## PROBLEM TO WORK ON
Reproduce the lines of the material exactly, excluding every image.

## GIVEN RECORDS
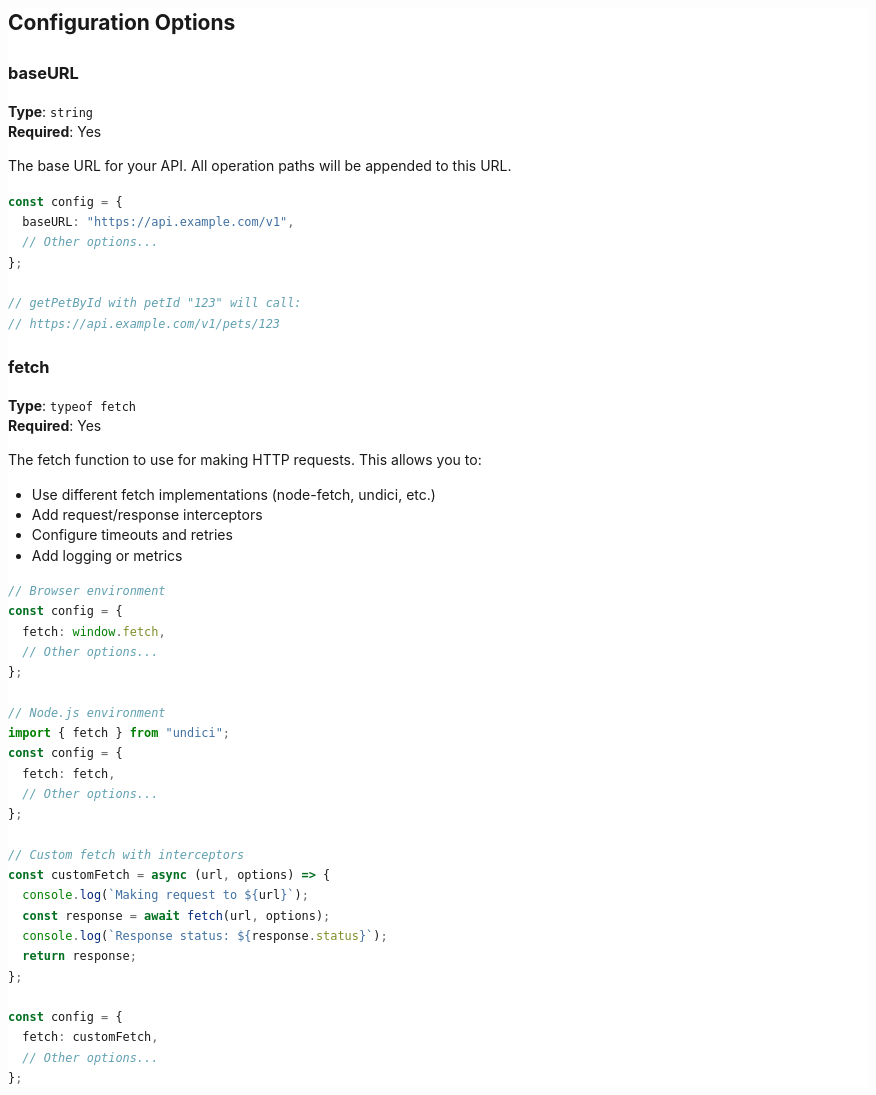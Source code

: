 ## Configuration Options

### baseURL

**Type**: `string`  
**Required**: Yes

The base URL for your API. All operation paths will be appended to this URL.

```typescript
const config = {
  baseURL: "https://api.example.com/v1",
  // Other options...
};

// getPetById with petId "123" will call:
// https://api.example.com/v1/pets/123
```

### fetch

**Type**: `typeof fetch`  
**Required**: Yes

The fetch function to use for making HTTP requests. This allows you to:

- Use different fetch implementations (node-fetch, undici, etc.)
- Add request/response interceptors
- Configure timeouts and retries
- Add logging or metrics

```typescript
// Browser environment
const config = {
  fetch: window.fetch,
  // Other options...
};

// Node.js environment
import { fetch } from "undici";
const config = {
  fetch: fetch,
  // Other options...
};

// Custom fetch with interceptors
const customFetch = async (url, options) => {
  console.log(`Making request to ${url}`);
  const response = await fetch(url, options);
  console.log(`Response status: ${response.status}`);
  return response;
};

const config = {
  fetch: customFetch,
  // Other options...
};
```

## YOUR RESPONSE
Source code

: ## Configuration Options

### baseURL

**Type**: `string`  
**Required**: Yes

The base URL for your API. All operation paths will be appended to this URL.

```typescript
const config = {
  baseURL: "https://api.example.com/v1",
  // Other options...
};

// getPetById with petId "123" will call:
// https://api.example.com/v1/pets/123
```

### fetch

**Type**: `typeof fetch`  
**Required**: Yes

The fetch function to use for making HTTP requests. This allows you to:

- Use different fetch implementations (node-fetch, undici, etc.)
- Add request/response interceptors
- Configure timeouts and retries
- Add logging or metrics

```typescript
// Browser environment
const config = {
  fetch: window.fetch,
  // Other options...
};

// Node.js environment
import { fetch } from "undici";
const config = {
  fetch: fetch,
  // Other options...
};

// Custom fetch with interceptors
const customFetch = async (url, options) => {
  console.log(`Making request to ${url}`);
  const response = await fetch(url, options);
  console.log(`Response status: ${response.status}`);
  return response;
};

const config = {
  fetch: customFetch,
  // Other options...
};
```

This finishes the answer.